House debates

Tuesday, 11 October 2011

Questions without Notice

Carbon Pricing

2:38 pm

Photo of Julia GillardJulia Gillard (Lalor, Australian Labor Party, Prime Minister) Share this | Hansard source

What every member of this parliament knows is that the flow through price impact of asking the biggest polluters in our country to pay the price of their carbon pollution to Australians is less than one per cent—0.7 per cent—of CPI. It is as a result of that flow through price change of less than one per cent of CPI—less than a cent in a dollar—that the government has determined it is appropriate to use more than half of the revenue generated by carbon pricing to help pensioners with an increase of $338, to help people raising children with an increase in family payments, to help Australians earning less than $80,000 a year with a tax cut and to associate that tax change with a major tax reform, which will mean one million Australians will not be in the tax system, will not pay any tax and will see each and every week the rewards for working.

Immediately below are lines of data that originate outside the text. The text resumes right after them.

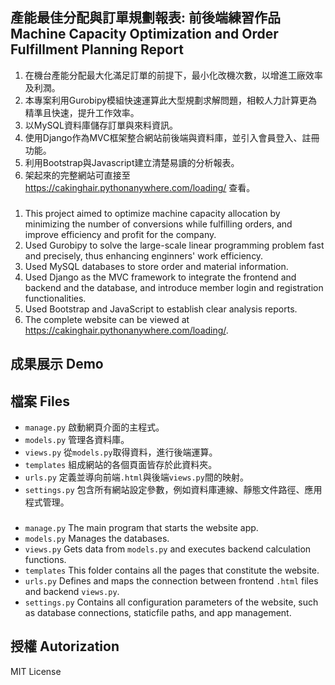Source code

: ## 產能最佳分配與訂單規劃報表: 前後端練習作品 Machine Capacity Optimization and Order Fulfillment Planning Report
1. 在機台產能分配最大化滿足訂單的前提下，最小化改機次數，以增進工廠效率及利潤。
2. 本專案利用Gurobipy模組快速運算此大型規劃求解問題，相較人力計算更為精準且快速，提升工作效率。
3. 以MySQL資料庫儲存訂單與來料資訊。
4. 使用Django作為MVC框架整合網站前後端與資料庫，並引入會員登入、註冊功能。
5. 利用Bootstrap與Javascript建立清楚易讀的分析報表。
6. 架起來的完整網站可直接至 https://cakinghair.pythonanywhere.com/loading/ 查看。
###
1. This project aimed to optimize machine capacity allocation by minimizing the number of conversions while fulfilling orders, and improve efficiency and profit for the company.
2. Used Gurobipy to solve the large-scale linear programming problem fast and precisely, thus enhancing enginners' work efficiency.
3. Used MySQL databases to store order and material information.
4. Used Django as the MVC framework to integrate the frontend and backend and the database, and introduce member login and registration functionalities.
5. Used Bootstrap and JavaScript to establish clear analysis reports.
6. The complete website can be viewed at https://cakinghair.pythonanywhere.com/loading/.
## 成果展示 Demo

## 檔案 Files
* `manage.py` 啟動網頁介面的主程式。
* `models.py` 管理各資料庫。
* `views.py` 從`models.py`取得資料，進行後端運算。
* `templates` 組成網站的各個頁面皆存於此資料夾。
* `urls.py` 定義並導向前端`.html`與後端`views.py`間的映射。
* `settings.py` 包含所有網站設定參數，例如資料庫連線、靜態文件路徑、應用程式管理。
###
* `manage.py` The main program that starts the website app.
* `models.py` Manages the databases.
* `views.py` Gets data from `models.py` and executes backend calculation functions.
* `templates` This folder contains all the pages that constitute the website.
* `urls.py` Defines and maps the connection between frontend `.html` files and backend `views.py`.
* `settings.py` Contains all configuration parameters of the website, such as database connections, staticfile paths, and app management.
## 授權 Autorization
MIT License
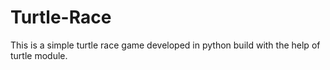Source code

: # Turtle-Race
This is a simple turtle race game developed in python build with the help of turtle module.
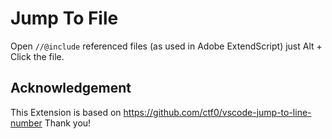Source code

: # Jump To File

Open `//@include` referenced files (as used in Adobe ExtendScript) just Alt + Click the file. 

## Acknowledgement
This Extension is based on  https://github.com/ctf0/vscode-jump-to-line-number Thank you!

I would say to the member who asked the question and who in other iterations of his political life has been prepared to contemplate reforms, including reforms like carbon pricing, that perhaps instead of following the Leader of the Opposition's fear campaign, he should listen to a former Liberal leader, and I am referring to Dr John Hewson, who has appeared in this book, the 'Say Yes Campaign Book'. He is the former employer of the Leader of the Opposition—that was a bad decision, but he has made one good one. He says:

I say yes to carbon pricing, because this is the most important thing we can do for our nation this century.

A former Liberal leader joining every other living liberal Leader in favour of carbon pricing, all except the wrecker over here.